Virtual Humanity

Simon Wright

NextGen video collaboration kit can connect us like never before

Virtual Humanity

Talk tech today and it’s not long before you’re talking human behaviour too. 

The post-pandemic shift to a hybrid working model means we are all doing things differently.  

We have been forced to grow used to virtual communication, remote working, and the lack of physical interaction. 

Today, as the world slowly unlocks, how will business return to normal? 

We know that the nature of work has changed forever and that you can now work anytime and anywhere.  

And, with hybrid working, the physical HQ has been replaced with a virtual one.  

That means video is a key requirement for teams to collaborate.  

In short, if it isn’t at the centre of your entire strategy (whether supplier OR end user), you need to re-think, and fast.  
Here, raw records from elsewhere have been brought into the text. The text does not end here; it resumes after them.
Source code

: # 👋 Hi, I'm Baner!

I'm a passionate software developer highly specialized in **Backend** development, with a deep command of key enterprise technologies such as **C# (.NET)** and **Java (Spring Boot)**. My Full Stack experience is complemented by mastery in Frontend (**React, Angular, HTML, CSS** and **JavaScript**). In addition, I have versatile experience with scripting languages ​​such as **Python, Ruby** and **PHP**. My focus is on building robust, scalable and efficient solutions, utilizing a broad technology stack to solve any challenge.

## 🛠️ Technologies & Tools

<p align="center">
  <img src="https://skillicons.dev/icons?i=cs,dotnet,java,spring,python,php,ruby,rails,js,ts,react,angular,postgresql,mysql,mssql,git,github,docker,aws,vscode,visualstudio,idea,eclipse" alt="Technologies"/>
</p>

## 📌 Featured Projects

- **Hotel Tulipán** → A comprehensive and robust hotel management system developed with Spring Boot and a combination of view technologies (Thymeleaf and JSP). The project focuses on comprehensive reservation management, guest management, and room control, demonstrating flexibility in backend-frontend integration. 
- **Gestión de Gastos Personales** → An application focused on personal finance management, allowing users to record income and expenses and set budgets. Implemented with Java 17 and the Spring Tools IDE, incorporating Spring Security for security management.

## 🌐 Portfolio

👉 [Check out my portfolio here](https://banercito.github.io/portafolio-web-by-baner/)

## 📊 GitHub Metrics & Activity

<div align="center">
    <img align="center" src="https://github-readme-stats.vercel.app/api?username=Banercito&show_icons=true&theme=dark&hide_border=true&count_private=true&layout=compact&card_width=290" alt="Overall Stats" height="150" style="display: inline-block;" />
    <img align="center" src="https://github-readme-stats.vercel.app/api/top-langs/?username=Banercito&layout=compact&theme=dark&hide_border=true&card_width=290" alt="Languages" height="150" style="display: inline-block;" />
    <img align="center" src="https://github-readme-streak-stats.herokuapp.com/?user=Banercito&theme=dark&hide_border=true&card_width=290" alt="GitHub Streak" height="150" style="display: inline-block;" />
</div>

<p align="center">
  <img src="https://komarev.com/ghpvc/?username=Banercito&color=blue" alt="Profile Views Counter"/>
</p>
“A year ago, everything changed,” says Aurangzeb Khan, Senior Vice President of Intelligent Vision Systems at global unified audio and video vendor, Jabra.  

“We were all sent home from our workplaces and instructed to do our business virtually. It was a miracle that the world was able to keep going. Being able to physically see each other and observe body language and respond…that is surely what makes us human.   

“We are now slowly returning to our offices, but meetings will never be the same. Virtual interaction will now always be a hugely important part of our lives and the main way in which the world does business. Video is key.”  

Khan sees the critical importance of video and is expert in guiding organisations in its strategic design, procurement and integration. 

He’s all about “pixel real estate” – the extent to which participants in a video conferencing call occupy the screen, and therefore contribute effectively (or not) to the conversation. 

He explains that Jabra’s innovative and core 180 degree-view ‘PanaCast’ range of cameras provides users with an “inclusive and immersive experience”.  

Everyone in the room (no matter how big, narrow or long) is in shot, and therefore on-screen. 

“The PanaCast technology ensures that everyone in the meeting sees everyone else,” he says. 

“Before, people who were not visible were ignored. We have democratised the video conference, at relatively low cost, to ensure it provides everyone with a natural connection and an equitable and inclusive experience. The brain likes that.” 

Cameras in the PanaCast range do a whole bunch of other clever stuff too. 

The field of view is automatically adjusted to just the right size so all meeting participants are included, whether it’s one person or many people spread all across the room. 

If the number of meeting participants exceeds capacity limits (re: pandemic) an alert can be created. 

Packed full of Artificial Intelligence, they can automatically optimise lighting in a meeting room (making participants look extra good); they can focus on the flow of conversation and automatically follow the speakers as the conversation flows around a room; they can create tailored, magnified screen panes; and they can integrate neat white board functionality for the ultimate in virtual collaborative working.  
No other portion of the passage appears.